* **YOUR GOAL**
Copy the listing exactly. Omit nothing.

* **DATASET**
■ ■ ■ ■ ■
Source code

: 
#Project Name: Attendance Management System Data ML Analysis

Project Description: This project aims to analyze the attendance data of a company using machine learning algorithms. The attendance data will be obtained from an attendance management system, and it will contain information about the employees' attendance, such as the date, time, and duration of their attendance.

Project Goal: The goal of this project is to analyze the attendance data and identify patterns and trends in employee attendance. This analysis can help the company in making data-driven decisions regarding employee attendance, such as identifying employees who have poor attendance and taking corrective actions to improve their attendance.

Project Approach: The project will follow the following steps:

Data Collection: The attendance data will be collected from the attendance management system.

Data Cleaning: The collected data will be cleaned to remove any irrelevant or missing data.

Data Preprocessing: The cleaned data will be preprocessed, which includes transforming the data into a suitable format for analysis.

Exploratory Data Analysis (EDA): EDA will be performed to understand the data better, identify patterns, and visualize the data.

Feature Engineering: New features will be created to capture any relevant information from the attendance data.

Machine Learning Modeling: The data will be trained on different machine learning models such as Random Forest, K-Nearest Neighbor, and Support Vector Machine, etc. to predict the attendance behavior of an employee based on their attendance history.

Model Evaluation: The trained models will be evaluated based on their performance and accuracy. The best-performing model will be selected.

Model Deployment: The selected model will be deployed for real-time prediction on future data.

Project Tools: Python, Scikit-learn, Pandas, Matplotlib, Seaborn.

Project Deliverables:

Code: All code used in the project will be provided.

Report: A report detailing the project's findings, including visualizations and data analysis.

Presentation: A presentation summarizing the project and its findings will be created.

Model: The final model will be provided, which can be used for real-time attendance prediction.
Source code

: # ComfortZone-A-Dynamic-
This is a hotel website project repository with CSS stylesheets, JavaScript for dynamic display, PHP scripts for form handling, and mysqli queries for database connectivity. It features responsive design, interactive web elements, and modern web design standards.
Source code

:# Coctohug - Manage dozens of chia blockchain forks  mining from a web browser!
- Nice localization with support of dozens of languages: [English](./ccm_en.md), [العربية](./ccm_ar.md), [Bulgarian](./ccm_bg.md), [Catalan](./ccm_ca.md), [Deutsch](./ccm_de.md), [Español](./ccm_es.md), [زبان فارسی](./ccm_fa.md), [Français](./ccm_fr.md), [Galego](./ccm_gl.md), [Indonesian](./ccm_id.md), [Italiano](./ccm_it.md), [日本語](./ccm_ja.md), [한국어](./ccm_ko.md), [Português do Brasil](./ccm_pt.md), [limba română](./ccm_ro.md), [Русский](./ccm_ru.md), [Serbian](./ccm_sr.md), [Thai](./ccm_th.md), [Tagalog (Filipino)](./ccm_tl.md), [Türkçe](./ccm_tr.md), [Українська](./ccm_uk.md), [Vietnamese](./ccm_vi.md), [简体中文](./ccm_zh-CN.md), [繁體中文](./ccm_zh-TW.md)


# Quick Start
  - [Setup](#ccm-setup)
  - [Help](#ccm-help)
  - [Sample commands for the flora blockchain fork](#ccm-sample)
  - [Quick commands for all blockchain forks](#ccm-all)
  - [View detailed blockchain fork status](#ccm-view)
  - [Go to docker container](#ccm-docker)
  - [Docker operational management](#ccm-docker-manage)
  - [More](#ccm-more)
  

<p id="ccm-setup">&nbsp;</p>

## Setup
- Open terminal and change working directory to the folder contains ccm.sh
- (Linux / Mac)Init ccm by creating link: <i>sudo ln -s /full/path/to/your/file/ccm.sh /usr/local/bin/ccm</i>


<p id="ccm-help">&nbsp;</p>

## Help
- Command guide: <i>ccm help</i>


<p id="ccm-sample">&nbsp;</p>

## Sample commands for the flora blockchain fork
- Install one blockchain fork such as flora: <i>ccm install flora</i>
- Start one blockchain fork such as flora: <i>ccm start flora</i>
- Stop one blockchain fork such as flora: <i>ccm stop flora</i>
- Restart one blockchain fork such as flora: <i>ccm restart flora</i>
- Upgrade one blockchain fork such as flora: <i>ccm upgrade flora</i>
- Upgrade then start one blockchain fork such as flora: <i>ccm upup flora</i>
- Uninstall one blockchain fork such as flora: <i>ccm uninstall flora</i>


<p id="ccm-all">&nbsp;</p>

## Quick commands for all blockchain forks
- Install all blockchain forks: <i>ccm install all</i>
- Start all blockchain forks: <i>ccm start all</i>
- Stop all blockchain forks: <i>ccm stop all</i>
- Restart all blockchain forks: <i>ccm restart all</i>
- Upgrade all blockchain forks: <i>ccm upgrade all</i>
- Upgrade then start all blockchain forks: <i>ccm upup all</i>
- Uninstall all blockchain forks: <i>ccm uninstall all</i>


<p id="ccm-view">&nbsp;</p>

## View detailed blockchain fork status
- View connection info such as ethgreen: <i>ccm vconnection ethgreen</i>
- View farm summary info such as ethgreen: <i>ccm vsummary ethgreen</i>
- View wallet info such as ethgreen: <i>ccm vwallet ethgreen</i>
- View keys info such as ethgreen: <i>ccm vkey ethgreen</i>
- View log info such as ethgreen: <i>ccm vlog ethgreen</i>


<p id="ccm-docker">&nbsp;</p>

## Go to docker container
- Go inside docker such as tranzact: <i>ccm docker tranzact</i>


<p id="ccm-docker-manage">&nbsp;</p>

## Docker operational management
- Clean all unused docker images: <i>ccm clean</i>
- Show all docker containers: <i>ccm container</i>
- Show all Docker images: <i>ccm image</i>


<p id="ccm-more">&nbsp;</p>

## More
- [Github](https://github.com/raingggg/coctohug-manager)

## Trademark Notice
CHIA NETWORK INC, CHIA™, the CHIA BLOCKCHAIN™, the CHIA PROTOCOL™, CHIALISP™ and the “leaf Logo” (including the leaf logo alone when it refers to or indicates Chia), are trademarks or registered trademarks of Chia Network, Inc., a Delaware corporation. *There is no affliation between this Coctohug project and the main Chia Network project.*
■ ■ ■ ■ ■
* **SOLUTION BELOW**
Source code

: 
#Project Name: Attendance Management System Data ML Analysis

Project Description: This project aims to analyze the attendance data of a company using machine learning algorithms. The attendance data will be obtained from an attendance management system, and it will contain information about the employees' attendance, such as the date, time, and duration of their attendance.

Project Goal: The goal of this project is to analyze the attendance data and identify patterns and trends in employee attendance. This analysis can help the company in making data-driven decisions regarding employee attendance, such as identifying employees who have poor attendance and taking corrective actions to improve their attendance.

Project Approach: The project will follow the following steps:

Data Collection: The attendance data will be collected from the attendance management system.

Data Cleaning: The collected data will be cleaned to remove any irrelevant or missing data.

Data Preprocessing: The cleaned data will be preprocessed, which includes transforming the data into a suitable format for analysis.

Exploratory Data Analysis (EDA): EDA will be performed to understand the data better, identify patterns, and visualize the data.

Feature Engineering: New features will be created to capture any relevant information from the attendance data.

Machine Learning Modeling: The data will be trained on different machine learning models such as Random Forest, K-Nearest Neighbor, and Support Vector Machine, etc. to predict the attendance behavior of an employee based on their attendance history.

Model Evaluation: The trained models will be evaluated based on their performance and accuracy. The best-performing model will be selected.

Model Deployment: The selected model will be deployed for real-time prediction on future data.

Project Tools: Python, Scikit-learn, Pandas, Matplotlib, Seaborn.

Project Deliverables:

Code: All code used in the project will be provided.

Report: A report detailing the project's findings, including visualizations and data analysis.

Presentation: A presentation summarizing the project and its findings will be created.

Model: The final model will be provided, which can be used for real-time attendance prediction.
Source code

: # ComfortZone-A-Dynamic-
This is a hotel website project repository with CSS stylesheets, JavaScript for dynamic display, PHP scripts for form handling, and mysqli queries for database connectivity. It features responsive design, interactive web elements, and modern web design standards.
Source code

:# Coctohug - Manage dozens of chia blockchain forks  mining from a web browser!
- Nice localization with support of dozens of languages: [English](./ccm_en.md), [العربية](./ccm_ar.md), [Bulgarian](./ccm_bg.md), [Catalan](./ccm_ca.md), [Deutsch](./ccm_de.md), [Español](./ccm_es.md), [زبان فارسی](./ccm_fa.md), [Français](./ccm_fr.md), [Galego](./ccm_gl.md), [Indonesian](./ccm_id.md), [Italiano](./ccm_it.md), [日本語](./ccm_ja.md), [한국어](./ccm_ko.md), [Português do Brasil](./ccm_pt.md), [limba română](./ccm_ro.md), [Русский](./ccm_ru.md), [Serbian](./ccm_sr.md), [Thai](./ccm_th.md), [Tagalog (Filipino)](./ccm_tl.md), [Türkçe](./ccm_tr.md), [Українська](./ccm_uk.md), [Vietnamese](./ccm_vi.md), [简体中文](./ccm_zh-CN.md), [繁體中文](./ccm_zh-TW.md)


# Quick Start
  - [Setup](#ccm-setup)
  - [Help](#ccm-help)
  - [Sample commands for the flora blockchain fork](#ccm-sample)
  - [Quick commands for all blockchain forks](#ccm-all)
  - [View detailed blockchain fork status](#ccm-view)
  - [Go to docker container](#ccm-docker)
  - [Docker operational management](#ccm-docker-manage)
  - [More](#ccm-more)
  

<p id="ccm-setup">&nbsp;</p>

## Setup
- Open terminal and change working directory to the folder contains ccm.sh
- (Linux / Mac)Init ccm by creating link: <i>sudo ln -s /full/path/to/your/file/ccm.sh /usr/local/bin/ccm</i>


<p id="ccm-help">&nbsp;</p>

## Help
- Command guide: <i>ccm help</i>


<p id="ccm-sample">&nbsp;</p>

## Sample commands for the flora blockchain fork
- Install one blockchain fork such as flora: <i>ccm install flora</i>
- Start one blockchain fork such as flora: <i>ccm start flora</i>
- Stop one blockchain fork such as flora: <i>ccm stop flora</i>
- Restart one blockchain fork such as flora: <i>ccm restart flora</i>
- Upgrade one blockchain fork such as flora: <i>ccm upgrade flora</i>
- Upgrade then start one blockchain fork such as flora: <i>ccm upup flora</i>
- Uninstall one blockchain fork such as flora: <i>ccm uninstall flora</i>


<p id="ccm-all">&nbsp;</p>

## Quick commands for all blockchain forks
- Install all blockchain forks: <i>ccm install all</i>
- Start all blockchain forks: <i>ccm start all</i>
- Stop all blockchain forks: <i>ccm stop all</i>
- Restart all blockchain forks: <i>ccm restart all</i>
- Upgrade all blockchain forks: <i>ccm upgrade all</i>
- Upgrade then start all blockchain forks: <i>ccm upup all</i>
- Uninstall all blockchain forks: <i>ccm uninstall all</i>


<p id="ccm-view">&nbsp;</p>

## View detailed blockchain fork status
- View connection info such as ethgreen: <i>ccm vconnection ethgreen</i>
- View farm summary info such as ethgreen: <i>ccm vsummary ethgreen</i>
- View wallet info such as ethgreen: <i>ccm vwallet ethgreen</i>
- View keys info such as ethgreen: <i>ccm vkey ethgreen</i>
- View log info such as ethgreen: <i>ccm vlog ethgreen</i>


<p id="ccm-docker">&nbsp;</p>

## Go to docker container
- Go inside docker such as tranzact: <i>ccm docker tranzact</i>


<p id="ccm-docker-manage">&nbsp;</p>

## Docker operational management
- Clean all unused docker images: <i>ccm clean</i>
- Show all docker containers: <i>ccm container</i>
- Show all Docker images: <i>ccm image</i>


<p id="ccm-more">&nbsp;</p>

## More
- [Github](https://github.com/raingggg/coctohug-manager)

## Trademark Notice
CHIA NETWORK INC, CHIA™, the CHIA BLOCKCHAIN™, the CHIA PROTOCOL™, CHIALISP™ and the “leaf Logo” (including the leaf logo alone when it refers to or indicates Chia), are trademarks or registered trademarks of Chia Network, Inc., a Delaware corporation. *There is no affliation between this Coctohug project and the main Chia Network project.*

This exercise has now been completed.